We have been in the Philippines through a whole rice cycle now, so thought we would give y'all the sequence, therefore, let the games begin! A farmer of rice has two choices, we figure, in preparing the soil, or mud, whatever. One be the Caribou,


and one be the underwater rototiller, of sorts. We find it amazing that even with the turmoil of the machine we still can observe the coconut tree reflexion in the water.

Then allow the field to age. The amount of water appalls us especially as we try to take a shower where there is no water.

Notice the footprint trails traversing this field. One field is set up as the seedling field and clumps of the rice plants to be transplanted are transported by hand to the designated field for planting.



After the field is planted, water is added again to contnue the growing process.
and time passes, and the plants contnue to grow.

until you can't even see the water, or the mud. The amount of water one would think would also cause decay and stink, but none exists at all.

Next, along come the birds and the owner knows it is time to bring in the reinforcements.

in the form of scarecrows and streamers like here, (by the way, the streamers are obtained from the leftovers from the festivals which make roadways appear to be tunnels.)or the living scarecrow which works from dawn to dusk. Some fields also use chemicals to keep away bugs and birds.

This goes on for several weeks until it is time to harvest. What a labor to behold. Many families travel around as harvesters. First, it is cut.

and sheaved,


while the transport begins to the threshing sheds.

where the rice is removed from the stalk by pounding it over a screen below which is placed a tarp.

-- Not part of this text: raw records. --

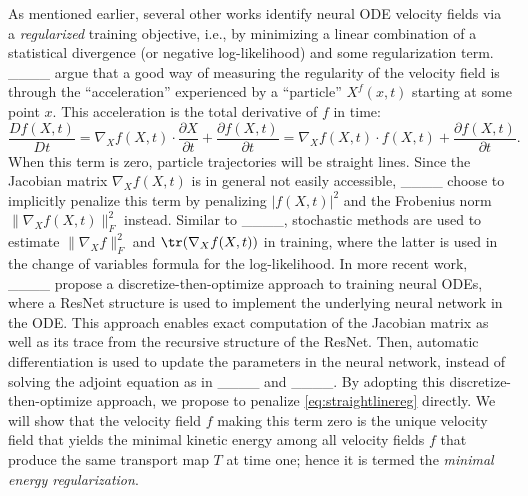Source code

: 
As mentioned earlier, several other works identify neural ODE velocity fields via a \textit{regularized} training objective, i.e., by minimizing a linear combination of a statistical divergence (or negative log-likelihood) and some regularization term.
%
____ argue that a good way of measuring the regularity of
the velocity field is through the ``acceleration'' experienced by a ``particle'' $X^f(x,t)$ starting at some point $x$. This acceleration is the total derivative of $f$ in time: 
\begin{equation}\label{eq:straightlinereg}
  \frac{ D f(X,t)}{D t} = \nabla_X f(X,t) \cdot \frac{ \partial X}{ \partial t} + \frac{\partial f(X,t)}{ \partial t} = \nabla_X f(X,t) \cdot f(X,t) + \frac{\partial f(X,t)}{\partial t}.
\end{equation}
When this term is zero, particle trajectories will be straight lines. Since the Jacobian matrix $\nabla_X f(X,t)$ is
in general not easily accessible, ____ choose to
implicitly penalize this term by penalizing $|f(X,t)|^2$ and the
Frobenius norm $\|\nabla_X f(X,t)\|_F^2$ instead. Similar to
____, stochastic methods are used  to
estimate $\|\nabla_X f\|_F^2$ and $\tr(\nabla_X f(X,t))$ in training, where the latter is used in the change of variables formula for the log-likelihood. In more recent work, ____ propose a discretize-then-optimize
approach to training neural ODEs, where a ResNet structure is used to
implement the underlying neural network in the ODE. This approach
enables exact computation of the Jacobian matrix as well as its trace
from the recursive structure of the ResNet. Then, automatic
differentiation is used to update the parameters in the neural
network, instead of solving the adjoint equation as in ____
and ____. By adopting this discretize-then-optimize approach, we propose to penalize \eqref{eq:straightlinereg} directly. We will show that the velocity field $f$ making this term zero is the unique velocity field that yields the minimal kinetic energy among all velocity fields $f$ that produce the same transport map $T$ at time one; hence it is termed the \textit{minimal energy regularization}. 



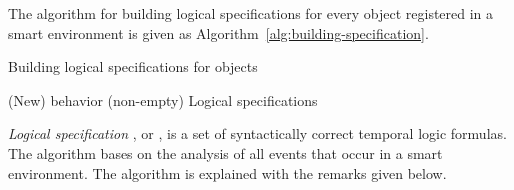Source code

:\documentclass[runningheads,a4paper]{llncs}
\begin{document}
The algorithm for building logical specifications for every object registered in a smart environment
is given as Algorithm~\ref{alg:building-specification}.
\begin{algorithm}[htb]
\caption{Building logical specifications for objects }
\label{alg:building-specification}
{\normalsize
\begin{algorithmic}[1]
\algrenewcommand{}
\algrenewcommand{}
\Require (New) behavior  (non-empty)
\Ensure Logical specifications 
\label{alg:divide}

\State  {}

\For{}
\If{}\label{alg:saf-if}
\State{}\label{alg:saf}
\EndIf{}
\EndFor

\label{alg:form-list}
\label{alg:sort-list}

\State{;}
\Repeat\label{alg:repeat-s}
\State{;}
\While{}\label{alg:while-s}
\State{;}
\EndWhile\label{alg:while-e}
\If{}\label{alg:single-sequence}
\State{}\label{alg:liv1}
\Else
\If{}
\State{}\label{alg:liv2}
\EndIf
\EndIf
\Until{}\label{alg:repeat-e}

\EndFor
\end{algorithmic}
}
\end{algorithm}
\emph{Logical specification} ,
or ,
is a set of syntactically correct temporal logic formulas.
The algorithm bases on the analysis of all events that occur in a smart environment.
The algorithm is explained with the remarks given below.
\end{document}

From there the tarp is moved to the drying area which may be beside the field, or

along the side of the road. We have even seen full basketball courts covered by the sun dried rice.
The average person in the Philippines consumes about 2 Kilograms of rice a day. It is generally eaten for breakfast, lunch, and dinner, most often plain.
Now you been educated!

2 comments:

Gram said...

I enjoyed seeing the cycle. When we were in Korea we would see the process every two weeks as we drove to Gunsan AFB to get groceries. I hadn't seen it up close. We could just imagine the cycle. What used to get me was seeing all the red peppers drying on the sidewalk, patios, or wherever to get them dry. Do they have big trucks loaded down with garlic driving through the neighborhood selling garlic?

ValSterByDe said...

wow, thanks!
by the way, happy birthday mom!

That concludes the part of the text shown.